The Circle Is a Perfect Example of a Bad Movie

the circle movie

After the last round of trailers and subliminal Coke messaging prior to my viewing of The Circle, I strapped in for an odd delight of my mine: watching the movie’s production logos appear. 20th Century’s Fox’s drumroll and fanfare, Scott Free’s wild animation, New Line Cinema’s cascading strings, and countless others — these opening seconds are ripe with memories of the hundreds of movies that have borne those logos before. It’s simply the first bookend on the magic of cinema.
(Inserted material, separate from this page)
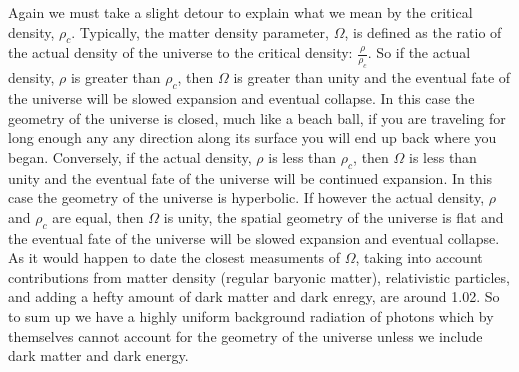 \documentclass[12pt]{article} %
\begin{document}
Again we must take a slight detour to explain what we mean by the critical density, $\rho_c$. Typically, the matter density parameter, $\Omega$, is defined as the ratio of the actual density of the universe to the critical density: $\frac{\rho}{\rho_c}$. So if the actual density, $\rho$ is greater than $\rho_c$, then $\Omega$ is greater than unity and the eventual fate of the universe will be slowed expansion and eventual collapse. In this case the geometry of the universe is closed, much like a beach ball, if you are traveling for long enough any any direction along its surface you will end up back where you began. Conversely, if the actual density, $\rho$ is less than $\rho_c$, then $\Omega$ is less than unity and the eventual fate of the universe will be continued expansion. In this case the geometry of the universe is hyperbolic. If however the actual density, $\rho$ and  $\rho_c$ are equal, then $\Omega$ is unity, the spatial geometry of the universe is flat and the eventual fate of the universe will be slowed expansion and eventual collapse. As it would happen to date the closest measuments of $\Omega$, taking into account contributions from matter density (regular baryonic matter), relativistic particles, and adding a hefty amount of dark matter and dark enregy, are around 1.02. So to sum up we have a highly uniform background radiation of photons which by themselves cannot account for the geometry of the universe unless we include dark matter and dark energy. 
\end{document}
But when a film displays not three, not four, but five separate logos for companies producing or associated with it, I begin to worry – especially if I don’t recognize any of them. This forebodes a mess, a movie changing hands between studios, producers, and creative until the audience is delivered a Frankenstein amalgamation of sloppily edited scenes and stitched-together plotlines.  This isn’t always the case, but it had me a little leery of the Circle from the outset.

And boy was I right.

the circle

The Circle is a mess. Horribly underdeveloped characters, a largely skipping and monotonous plot, and a woefully confusing sense of morality mire what might have been an exciting, if predictable, thriller with a talented cast behind it. In fact, this movie might very well have been just that before any of the aforementioned production companies tinkered with it.

At times, it appears to tell a cautionary tale about privacy and the insidious motivations behind major corporations like Google, Facebook, or Apple, and at other points seems to defend its Orwellian premise. The lead character Mae Holland (Emma Watson) shifts between disillusionment and cult-like adherence to the titular company without provocation. John Boyega, Karen Gillan, and Ellar Coltrane are introduced as vital characters to the plot, but tumble in and out of the storyline with such irregularity that they become little more than cardboard plot devices. Heck, it broke my heart to see the late Bill Paxton pushed to the sidelines in favor of Emma Watson’s endless monologues to floating text boxes on the screen.

the circle film

How did all of this go so horribly wrong? Likely, The Circle had a Suicide Squad problem.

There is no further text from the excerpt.